Records to use:

□ □ □ □ □ □ □

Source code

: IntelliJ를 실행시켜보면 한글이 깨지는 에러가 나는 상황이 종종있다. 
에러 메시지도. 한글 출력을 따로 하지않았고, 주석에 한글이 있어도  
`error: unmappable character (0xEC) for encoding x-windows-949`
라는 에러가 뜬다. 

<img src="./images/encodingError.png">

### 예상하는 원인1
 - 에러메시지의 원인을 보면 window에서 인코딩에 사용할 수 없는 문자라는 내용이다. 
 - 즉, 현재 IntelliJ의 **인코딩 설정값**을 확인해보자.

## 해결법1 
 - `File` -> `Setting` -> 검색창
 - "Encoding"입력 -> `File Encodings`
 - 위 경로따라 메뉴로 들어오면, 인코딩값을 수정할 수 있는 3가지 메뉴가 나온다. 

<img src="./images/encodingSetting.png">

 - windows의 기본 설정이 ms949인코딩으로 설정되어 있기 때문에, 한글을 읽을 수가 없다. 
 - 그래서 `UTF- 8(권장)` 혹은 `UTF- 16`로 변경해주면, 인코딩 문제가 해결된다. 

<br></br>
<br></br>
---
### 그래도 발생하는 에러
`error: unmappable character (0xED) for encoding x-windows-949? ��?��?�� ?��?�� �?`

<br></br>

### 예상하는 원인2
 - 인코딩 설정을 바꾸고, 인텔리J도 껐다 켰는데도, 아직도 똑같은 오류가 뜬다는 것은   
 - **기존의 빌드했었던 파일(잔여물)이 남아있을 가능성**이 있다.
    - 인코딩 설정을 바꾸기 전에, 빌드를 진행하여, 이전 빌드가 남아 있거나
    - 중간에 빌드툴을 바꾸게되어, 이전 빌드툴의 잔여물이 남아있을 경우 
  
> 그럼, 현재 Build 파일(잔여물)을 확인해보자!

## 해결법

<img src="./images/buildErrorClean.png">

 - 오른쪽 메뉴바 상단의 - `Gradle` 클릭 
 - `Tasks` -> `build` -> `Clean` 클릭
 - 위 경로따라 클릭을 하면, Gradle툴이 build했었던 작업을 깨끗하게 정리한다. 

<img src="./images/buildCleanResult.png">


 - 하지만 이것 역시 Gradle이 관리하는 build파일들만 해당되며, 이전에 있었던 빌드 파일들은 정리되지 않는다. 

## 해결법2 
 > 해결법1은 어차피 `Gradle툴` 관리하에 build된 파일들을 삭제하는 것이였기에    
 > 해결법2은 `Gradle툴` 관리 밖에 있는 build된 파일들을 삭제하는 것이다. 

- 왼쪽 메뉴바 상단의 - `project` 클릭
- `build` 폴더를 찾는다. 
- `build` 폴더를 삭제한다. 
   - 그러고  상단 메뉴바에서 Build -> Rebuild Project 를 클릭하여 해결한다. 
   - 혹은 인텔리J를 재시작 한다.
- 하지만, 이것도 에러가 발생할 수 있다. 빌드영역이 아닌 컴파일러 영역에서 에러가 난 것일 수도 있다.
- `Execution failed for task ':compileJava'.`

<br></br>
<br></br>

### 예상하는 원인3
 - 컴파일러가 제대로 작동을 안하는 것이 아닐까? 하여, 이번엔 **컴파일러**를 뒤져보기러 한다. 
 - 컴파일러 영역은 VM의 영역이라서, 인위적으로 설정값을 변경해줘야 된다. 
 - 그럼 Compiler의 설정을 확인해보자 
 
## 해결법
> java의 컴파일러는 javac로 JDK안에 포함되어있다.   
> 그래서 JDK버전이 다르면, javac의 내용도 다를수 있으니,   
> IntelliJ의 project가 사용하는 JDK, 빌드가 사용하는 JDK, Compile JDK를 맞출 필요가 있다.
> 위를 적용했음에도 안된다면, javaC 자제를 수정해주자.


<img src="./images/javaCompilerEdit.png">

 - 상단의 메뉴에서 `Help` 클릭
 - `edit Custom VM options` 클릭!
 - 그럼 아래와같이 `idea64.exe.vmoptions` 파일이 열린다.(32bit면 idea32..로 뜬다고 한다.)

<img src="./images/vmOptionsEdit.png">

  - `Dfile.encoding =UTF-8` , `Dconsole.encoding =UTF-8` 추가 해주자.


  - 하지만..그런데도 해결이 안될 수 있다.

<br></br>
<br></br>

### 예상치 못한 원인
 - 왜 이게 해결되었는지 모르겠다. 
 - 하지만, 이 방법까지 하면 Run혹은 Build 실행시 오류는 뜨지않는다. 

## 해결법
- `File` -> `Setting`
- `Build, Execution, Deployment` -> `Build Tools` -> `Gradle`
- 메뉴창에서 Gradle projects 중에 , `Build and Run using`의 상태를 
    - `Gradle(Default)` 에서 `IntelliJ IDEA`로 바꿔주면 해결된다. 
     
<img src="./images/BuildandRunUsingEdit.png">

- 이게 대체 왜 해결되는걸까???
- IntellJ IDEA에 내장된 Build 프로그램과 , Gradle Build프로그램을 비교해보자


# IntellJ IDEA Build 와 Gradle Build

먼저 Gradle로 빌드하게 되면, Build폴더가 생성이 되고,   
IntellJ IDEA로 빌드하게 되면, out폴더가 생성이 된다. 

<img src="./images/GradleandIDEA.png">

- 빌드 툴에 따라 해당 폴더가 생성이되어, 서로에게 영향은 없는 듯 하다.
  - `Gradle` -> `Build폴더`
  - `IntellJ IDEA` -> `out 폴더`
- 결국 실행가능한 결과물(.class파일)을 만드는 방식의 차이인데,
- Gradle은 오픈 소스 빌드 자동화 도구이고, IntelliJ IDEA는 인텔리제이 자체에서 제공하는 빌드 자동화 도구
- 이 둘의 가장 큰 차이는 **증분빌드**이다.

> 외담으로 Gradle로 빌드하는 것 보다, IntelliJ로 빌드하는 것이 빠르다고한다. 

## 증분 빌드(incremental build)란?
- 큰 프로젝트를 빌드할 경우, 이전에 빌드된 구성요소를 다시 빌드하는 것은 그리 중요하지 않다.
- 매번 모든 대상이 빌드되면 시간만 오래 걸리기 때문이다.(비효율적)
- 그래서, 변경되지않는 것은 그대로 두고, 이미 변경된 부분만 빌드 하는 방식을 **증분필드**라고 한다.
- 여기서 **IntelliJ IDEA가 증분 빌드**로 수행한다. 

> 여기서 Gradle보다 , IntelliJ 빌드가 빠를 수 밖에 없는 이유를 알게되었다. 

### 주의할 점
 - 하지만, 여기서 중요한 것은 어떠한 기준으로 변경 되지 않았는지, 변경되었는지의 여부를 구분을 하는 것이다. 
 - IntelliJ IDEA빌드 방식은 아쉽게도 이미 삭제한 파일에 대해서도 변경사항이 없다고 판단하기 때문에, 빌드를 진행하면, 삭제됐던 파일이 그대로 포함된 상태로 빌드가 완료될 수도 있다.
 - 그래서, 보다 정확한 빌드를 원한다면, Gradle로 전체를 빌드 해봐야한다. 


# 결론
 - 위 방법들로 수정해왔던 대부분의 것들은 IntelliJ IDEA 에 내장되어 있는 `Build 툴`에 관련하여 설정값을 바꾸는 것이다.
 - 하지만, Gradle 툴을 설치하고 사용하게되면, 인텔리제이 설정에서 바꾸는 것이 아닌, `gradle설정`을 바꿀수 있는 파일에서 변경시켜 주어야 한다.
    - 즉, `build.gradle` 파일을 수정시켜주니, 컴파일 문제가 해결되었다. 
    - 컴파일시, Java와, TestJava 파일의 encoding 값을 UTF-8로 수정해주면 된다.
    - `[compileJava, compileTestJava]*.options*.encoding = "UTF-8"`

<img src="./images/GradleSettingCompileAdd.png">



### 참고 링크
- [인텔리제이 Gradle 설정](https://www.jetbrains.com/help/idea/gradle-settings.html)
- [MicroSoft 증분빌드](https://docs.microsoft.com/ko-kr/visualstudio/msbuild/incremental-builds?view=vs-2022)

□ □ □ □ □ □ □

Your task is to extract all of the records exactly.

Source code

: IntelliJ를 실행시켜보면 한글이 깨지는 에러가 나는 상황이 종종있다. 
에러 메시지도. 한글 출력을 따로 하지않았고, 주석에 한글이 있어도  
`error: unmappable character (0xEC) for encoding x-windows-949`
라는 에러가 뜬다. 

<img src="./images/encodingError.png">

### 예상하는 원인1
 - 에러메시지의 원인을 보면 window에서 인코딩에 사용할 수 없는 문자라는 내용이다. 
 - 즉, 현재 IntelliJ의 **인코딩 설정값**을 확인해보자.

## 해결법1 
 - `File` -> `Setting` -> 검색창
 - "Encoding"입력 -> `File Encodings`
 - 위 경로따라 메뉴로 들어오면, 인코딩값을 수정할 수 있는 3가지 메뉴가 나온다. 

<img src="./images/encodingSetting.png">

 - windows의 기본 설정이 ms949인코딩으로 설정되어 있기 때문에, 한글을 읽을 수가 없다. 
 - 그래서 `UTF- 8(권장)` 혹은 `UTF- 16`로 변경해주면, 인코딩 문제가 해결된다. 

<br></br>
<br></br>
---
### 그래도 발생하는 에러
`error: unmappable character (0xED) for encoding x-windows-949? ��?��?�� ?��?�� �?`

<br></br>

### 예상하는 원인2
 - 인코딩 설정을 바꾸고, 인텔리J도 껐다 켰는데도, 아직도 똑같은 오류가 뜬다는 것은   
 - **기존의 빌드했었던 파일(잔여물)이 남아있을 가능성**이 있다.
    - 인코딩 설정을 바꾸기 전에, 빌드를 진행하여, 이전 빌드가 남아 있거나
    - 중간에 빌드툴을 바꾸게되어, 이전 빌드툴의 잔여물이 남아있을 경우 
  
> 그럼, 현재 Build 파일(잔여물)을 확인해보자!

## 해결법

<img src="./images/buildErrorClean.png">

 - 오른쪽 메뉴바 상단의 - `Gradle` 클릭 
 - `Tasks` -> `build` -> `Clean` 클릭
 - 위 경로따라 클릭을 하면, Gradle툴이 build했었던 작업을 깨끗하게 정리한다. 

<img src="./images/buildCleanResult.png">


 - 하지만 이것 역시 Gradle이 관리하는 build파일들만 해당되며, 이전에 있었던 빌드 파일들은 정리되지 않는다. 

## 해결법2 
 > 해결법1은 어차피 `Gradle툴` 관리하에 build된 파일들을 삭제하는 것이였기에    
 > 해결법2은 `Gradle툴` 관리 밖에 있는 build된 파일들을 삭제하는 것이다. 

- 왼쪽 메뉴바 상단의 - `project` 클릭
- `build` 폴더를 찾는다. 
- `build` 폴더를 삭제한다. 
   - 그러고  상단 메뉴바에서 Build -> Rebuild Project 를 클릭하여 해결한다. 
   - 혹은 인텔리J를 재시작 한다.
- 하지만, 이것도 에러가 발생할 수 있다. 빌드영역이 아닌 컴파일러 영역에서 에러가 난 것일 수도 있다.
- `Execution failed for task ':compileJava'.`

<br></br>
<br></br>

### 예상하는 원인3
 - 컴파일러가 제대로 작동을 안하는 것이 아닐까? 하여, 이번엔 **컴파일러**를 뒤져보기러 한다. 
 - 컴파일러 영역은 VM의 영역이라서, 인위적으로 설정값을 변경해줘야 된다. 
 - 그럼 Compiler의 설정을 확인해보자 
 
## 해결법
> java의 컴파일러는 javac로 JDK안에 포함되어있다.   
> 그래서 JDK버전이 다르면, javac의 내용도 다를수 있으니,   
> IntelliJ의 project가 사용하는 JDK, 빌드가 사용하는 JDK, Compile JDK를 맞출 필요가 있다.
> 위를 적용했음에도 안된다면, javaC 자제를 수정해주자.


<img src="./images/javaCompilerEdit.png">

 - 상단의 메뉴에서 `Help` 클릭
 - `edit Custom VM options` 클릭!
 - 그럼 아래와같이 `idea64.exe.vmoptions` 파일이 열린다.(32bit면 idea32..로 뜬다고 한다.)

<img src="./images/vmOptionsEdit.png">

  - `Dfile.encoding =UTF-8` , `Dconsole.encoding =UTF-8` 추가 해주자.


  - 하지만..그런데도 해결이 안될 수 있다.

<br></br>
<br></br>

### 예상치 못한 원인
 - 왜 이게 해결되었는지 모르겠다. 
 - 하지만, 이 방법까지 하면 Run혹은 Build 실행시 오류는 뜨지않는다. 

## 해결법
- `File` -> `Setting`
- `Build, Execution, Deployment` -> `Build Tools` -> `Gradle`
- 메뉴창에서 Gradle projects 중에 , `Build and Run using`의 상태를 
    - `Gradle(Default)` 에서 `IntelliJ IDEA`로 바꿔주면 해결된다. 
     
<img src="./images/BuildandRunUsingEdit.png">

- 이게 대체 왜 해결되는걸까???
- IntellJ IDEA에 내장된 Build 프로그램과 , Gradle Build프로그램을 비교해보자


# IntellJ IDEA Build 와 Gradle Build

먼저 Gradle로 빌드하게 되면, Build폴더가 생성이 되고,   
IntellJ IDEA로 빌드하게 되면, out폴더가 생성이 된다. 

<img src="./images/GradleandIDEA.png">

- 빌드 툴에 따라 해당 폴더가 생성이되어, 서로에게 영향은 없는 듯 하다.
  - `Gradle` -> `Build폴더`
  - `IntellJ IDEA` -> `out 폴더`
- 결국 실행가능한 결과물(.class파일)을 만드는 방식의 차이인데,
- Gradle은 오픈 소스 빌드 자동화 도구이고, IntelliJ IDEA는 인텔리제이 자체에서 제공하는 빌드 자동화 도구
- 이 둘의 가장 큰 차이는 **증분빌드**이다.

> 외담으로 Gradle로 빌드하는 것 보다, IntelliJ로 빌드하는 것이 빠르다고한다. 

## 증분 빌드(incremental build)란?
- 큰 프로젝트를 빌드할 경우, 이전에 빌드된 구성요소를 다시 빌드하는 것은 그리 중요하지 않다.
- 매번 모든 대상이 빌드되면 시간만 오래 걸리기 때문이다.(비효율적)
- 그래서, 변경되지않는 것은 그대로 두고, 이미 변경된 부분만 빌드 하는 방식을 **증분필드**라고 한다.
- 여기서 **IntelliJ IDEA가 증분 빌드**로 수행한다. 

> 여기서 Gradle보다 , IntelliJ 빌드가 빠를 수 밖에 없는 이유를 알게되었다. 

### 주의할 점
 - 하지만, 여기서 중요한 것은 어떠한 기준으로 변경 되지 않았는지, 변경되었는지의 여부를 구분을 하는 것이다. 
 - IntelliJ IDEA빌드 방식은 아쉽게도 이미 삭제한 파일에 대해서도 변경사항이 없다고 판단하기 때문에, 빌드를 진행하면, 삭제됐던 파일이 그대로 포함된 상태로 빌드가 완료될 수도 있다.
 - 그래서, 보다 정확한 빌드를 원한다면, Gradle로 전체를 빌드 해봐야한다. 


# 결론
 - 위 방법들로 수정해왔던 대부분의 것들은 IntelliJ IDEA 에 내장되어 있는 `Build 툴`에 관련하여 설정값을 바꾸는 것이다.
 - 하지만, Gradle 툴을 설치하고 사용하게되면, 인텔리제이 설정에서 바꾸는 것이 아닌, `gradle설정`을 바꿀수 있는 파일에서 변경시켜 주어야 한다.
    - 즉, `build.gradle` 파일을 수정시켜주니, 컴파일 문제가 해결되었다. 
    - 컴파일시, Java와, TestJava 파일의 encoding 값을 UTF-8로 수정해주면 된다.
    - `[compileJava, compileTestJava]*.options*.encoding = "UTF-8"`

<img src="./images/GradleSettingCompileAdd.png">



### 참고 링크
- [인텔리제이 Gradle 설정](https://www.jetbrains.com/help/idea/gradle-settings.html)
- [MicroSoft 증분빌드](https://docs.microsoft.com/ko-kr/visualstudio/msbuild/incremental-builds?view=vs-2022)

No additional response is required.